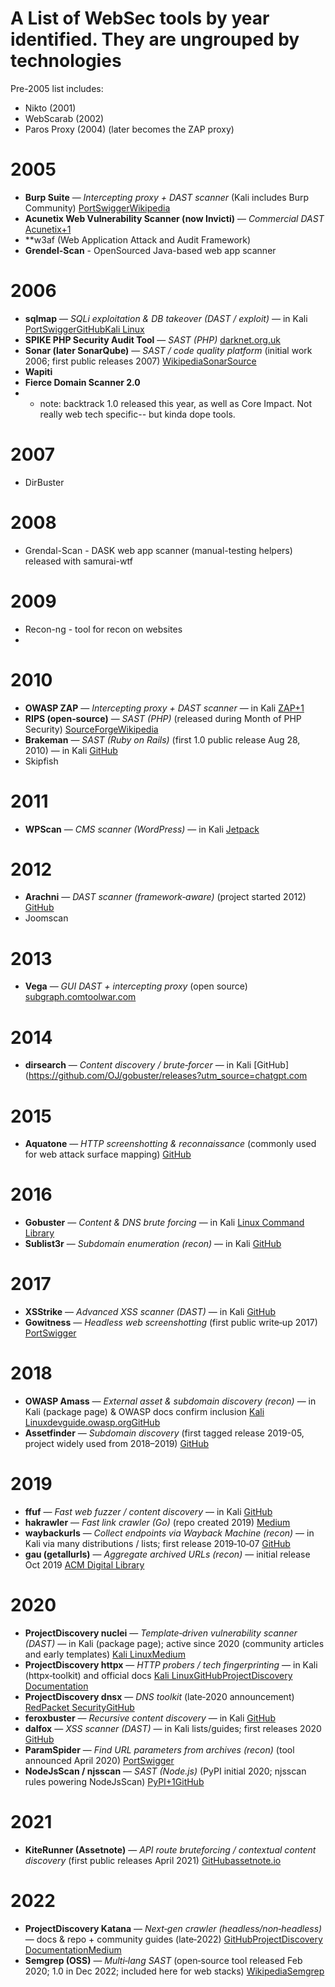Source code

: # A List of WebSec tools by year identified.  They are ungrouped by technologies

Pre-2005 list includes:
- Nikto (2001)
- WebScarab (2002)
- Paros Proxy (2004) (later becomes the ZAP proxy)

# 2005
- **Burp Suite** — _Intercepting proxy + DAST scanner_ (Kali includes Burp Community) [PortSwigger](https://portswigger.net/blog/burp-through-the-ages?utm_source=chatgpt.com)[Wikipedia](https://en.wikipedia.org/wiki/Burp_Suite?utm_source=chatgpt.com)
- **Acunetix Web Vulnerability Scanner (now Invicti)** — _Commercial DAST_ [Acunetix+1](https://www.acunetix.com/blog/news/acunetix-web-vulnerability-scanner-combats-google-hacking-attacks/?utm_source=chatgpt.com)
- **w3af (Web Application Attack and Audit Framework)
- **Grendel-Scan** - OpenSourced Java-based web app scanner

# 2006
- **sqlmap** — _SQLi exploitation & DB takeover (DAST / exploit)_ — in Kali [PortSwigger](https://portswigger.net/daily-swig/sqlmap-plans-to-prototype-gui-support?utm_source=chatgpt.com)[GitHub](https://github.com/sqlmapproject/sqlmap/wiki/History?utm_source=chatgpt.com)[Kali Linux](https://www.kali.org/tools/sqlmap/?utm_source=chatgpt.com)
- **SPIKE PHP Security Audit Tool** — _SAST (PHP)_ [darknet.org.uk](https://www.darknet.org.uk/2006/08/spikesource-spike-php-security-audit-tool/?utm_source=chatgpt.com)
- **Sonar (later SonarQube)** — _SAST / code quality platform_ (initial work 2006; first public releases 2007) [Wikipedia](https://en.wikipedia.org/wiki/SonarQube?utm_source=chatgpt.com)[SonarSource](https://www.sonarsource.com/products/sonarqube/downloads/historical-downloads/?utm_source=chatgpt.com)
- **Wapiti**
- **Fierce Domain Scanner 2.0**
- * note: backtrack 1.0 released this year, as well as Core Impact.  Not really web tech specific-- but kinda dope tools.
 
# 2007
- DirBuster

# 2008
- Grendal-Scan - DASK web app scanner (manual-testing helpers)  released with samurai-wtf

# 2009
- Recon-ng - tool for recon on websites
- 

# 2010
- **OWASP ZAP** — _Intercepting proxy + DAST scanner_ — in Kali [ZAP+1](https://www.zaproxy.org/blog/2020-09-06-zap-is-ten-years-old/?utm_source=chatgpt.com)
- **RIPS (open‑source)** — _SAST (PHP)_ (released during Month of PHP Security) [SourceForge](https://sourceforge.net/projects/rips-scanner/?utm_source=chatgpt.com)[Wikipedia](https://en.wikipedia.org/wiki/RIPS?utm_source=chatgpt.com)
- **Brakeman** — _SAST (Ruby on Rails)_ (first 1.0 public release Aug 28, 2010) — in Kali [GitHub](https://github.com/Arachni/arachni?utm_source=chatgpt.com)
- Skipfish

# 2011
- **WPScan** — _CMS scanner (WordPress)_ — in Kali [Jetpack](https://jetpack.com/resources/jetpack-acquires-wordpress-vulnerability-database-wpscan/?utm_source=chatgpt.com)
# 2012
- **Arachni** — _DAST scanner (framework‑aware)_ (project started 2012) [GitHub](https://github.com/owasp-amass/amass/releases?utm_source=chatgpt.com)
- Joomscan
  
# 2013
- **Vega** — _GUI DAST + intercepting proxy_ (open source) [subgraph.com](https://subgraph.com/vega/?utm_source=chatgpt.com)[toolwar.com](https://www.toolwar.com/2013/09/vega-web-vulnerability-scanner-tools.html?utm_source=chatgpt.com)

# 2014
- **dirsearch** — _Content discovery / brute‑forcer_ — in Kali [GitHub](https://github.com/OJ/gobuster/releases?utm_source=chatgpt.com

# 2015
- **Aquatone** — _HTTP screenshotting & reconnaissance_ (commonly used for web attack surface mapping) [GitHub](https://github.com/mitmproxy/mitmproxy/releases?utm_source=chatgpt.com)

# 2016
- **Gobuster** — _Content & DNS brute forcing_ — in Kali [Linux Command Library](https://linuxcommandlibrary.com/man/wfuzz?utm_source=chatgpt.com)
- **Sublist3r** — _Subdomain enumeration (recon)_ — in Kali [GitHub](https://github.com/aboul3la/Sublist3r/releases?utm_source=chatgpt.com)

# 2017
- **XSStrike** — _Advanced XSS scanner (DAST)_ — in Kali [GitHub](https://github.com/s0md3v/XSStrike/releases?utm_source=chatgpt.com)
- **Gowitness** — _Headless web screenshotting_ (first public write‑up 2017) [PortSwigger](https://portswigger.net/research/request-smuggling?utm_source=chatgpt.com)

# 2018
- **OWASP Amass** — _External asset & subdomain discovery (recon)_ — in Kali (package page) & OWASP docs confirm inclusion [Kali Linux](https://www.kali.org/tools/amass/?utm_source=chatgpt.com)[devguide.owasp.org](https://devguide.owasp.org/en/06-verification/02-tools/02-amass/?utm_source=chatgpt.com)[GitHub](https://github.com/owasp-amass/amass?utm_source=chatgpt.com)
- **Assetfinder** — _Subdomain discovery_ (first tagged release 2019-05, project widely used from 2018–2019) [GitHub](https://github.com/tomnomnom/assetfinder?utm_source=chatgpt.com)
    

# 2019
- **ffuf** — _Fast web fuzzer / content discovery_ — in Kali [GitHub](https://github.com/ffuf/ffuf?utm_source=chatgpt.com)
- **hakrawler** — _Fast link crawler (Go)_ (repo created 2019) [Medium](https://hakluke.medium.com/introducing-hakrawler-a-fast-web-crawler-for-hackers-ff799955f134?utm_source=chatgpt.com)
- **waybackurls** — _Collect endpoints via Wayback Machine (recon)_ — in Kali via many distributions / lists; first release 2019‑10‑07 [GitHub](https://github.com/s0md3v/XSStrike/releases?utm_source=chatgpt.com)
- **gau (getallurls)** — _Aggregate archived URLs (recon)_ — initial release Oct 2019 [ACM Digital Library](https://dl.acm.org/doi/abs/10.1007/s10207-018-0399-z?utm_source=chatgpt.com)

# 2020
- **ProjectDiscovery nuclei** — _Template‑driven vulnerability scanner (DAST)_ — in Kali (package page); active since 2020 (community articles and early templates) [Kali Linux](https://www.kali.org/tools/nuclei/?utm_source=chatgpt.com)[Medium](https://dwisiswant0.medium.com/how-to-scan-continuously-with-nuclei-fcb7e9d8b8b9?utm_source=chatgpt.com)
- **ProjectDiscovery httpx** — _HTTP probers / tech fingerprinting_ — in Kali (httpx‑toolkit) and official docs [Kali Linux](https://www.kali.org/tools/httpx-toolkit/?utm_source=chatgpt.com)[GitHub](https://github.com/projectdiscovery/httpx?utm_source=chatgpt.com)[ProjectDiscovery Documentation](https://docs.projectdiscovery.io/tools/httpx/install?utm_source=chatgpt.com)
- **ProjectDiscovery dnsx** — _DNS toolkit_ (late‑2020 announcement) [RedPacket Security](https://www.redpacketsecurity.com/dnsx-a-fast-and-multi-purpose-dns-toolkit-allow-to-run-multiple-dns-queries-of-your-choice-with-a-list-of-user-supplied-resolvers/?utm_source=chatgpt.com)[GitHub](https://github.com/projectdiscovery/dnsx?utm_source=chatgpt.com)
- **feroxbuster** — _Recursive content discovery_ — in Kali [GitHub](https://github.com/epi052/feroxbuster/releases?utm_source=chatgpt.com)
- **dalfox** — _XSS scanner (DAST)_ — in Kali lists/guides; first releases 2020 [GitHub](https://github.com/hahwul/dalfox?utm_source=chatgpt.com)
- **ParamSpider** — _Find URL parameters from archives (recon)_ (tool announced April 2020) [PortSwigger](https://portswigger.net/daily-swig/paramspider-new-tool-helps-in-the-discovery-of-url-parameter-vulnerabilities?utm_source=chatgpt.com)
- **NodeJsScan / njsscan** — _SAST (Node.js)_ (PyPI initial 2020; njsscan rules powering NodeJsScan) [PyPI+1](https://pypi.org/project/nodejsscan/?utm_source=chatgpt.com)[GitHub](https://github.com/ajinabraham/nodejsscan/releases?utm_source=chatgpt.com)
    
# 2021
- **KiteRunner (Assetnote)** — _API route bruteforcing / contextual content discovery_ (first public releases April 2021) [GitHub](https://github.com/assetnote/kiterunner/releases?utm_source=chatgpt.com)[assetnote.io](https://www.assetnote.io/resources/research/contextual-content-discovery-youve-forgotten-about-the-api-endpoints?utm_source=chatgpt.com)
# 2022
- **ProjectDiscovery Katana** — _Next‑gen crawler (headless/non‑headless)_ — docs & repo + community guides (late‑2022) [GitHub](https://github.com/projectdiscovery/katana?utm_source=chatgpt.com)[ProjectDiscovery Documentation](https://docs.projectdiscovery.io/tools/katana/install?utm_source=chatgpt.com)[Medium](https://medium.com/%40sherlock297/katana-framework-how-to-use-it-to-scan-and-mass-collect-website-data-107f5ae326e0?utm_source=chatgpt.com)
- **Semgrep (OSS)** — _Multi‑lang SAST_ (open‑source tool released Feb 2020; 1.0 in Dec 2022; included here for web stacks) [Wikipedia](https://en.wikipedia.org/wiki/Semgrep?utm_source=chatgpt.com)[Semgrep](https://semgrep.dev/blog/2022/semgrep-release-v1-announcement?utm_source=chatgpt.com)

__AIM OF THE EXERCISE__
The answer should be one number: how many lines of the data above contain "later".

__COMPLETED TASK__
2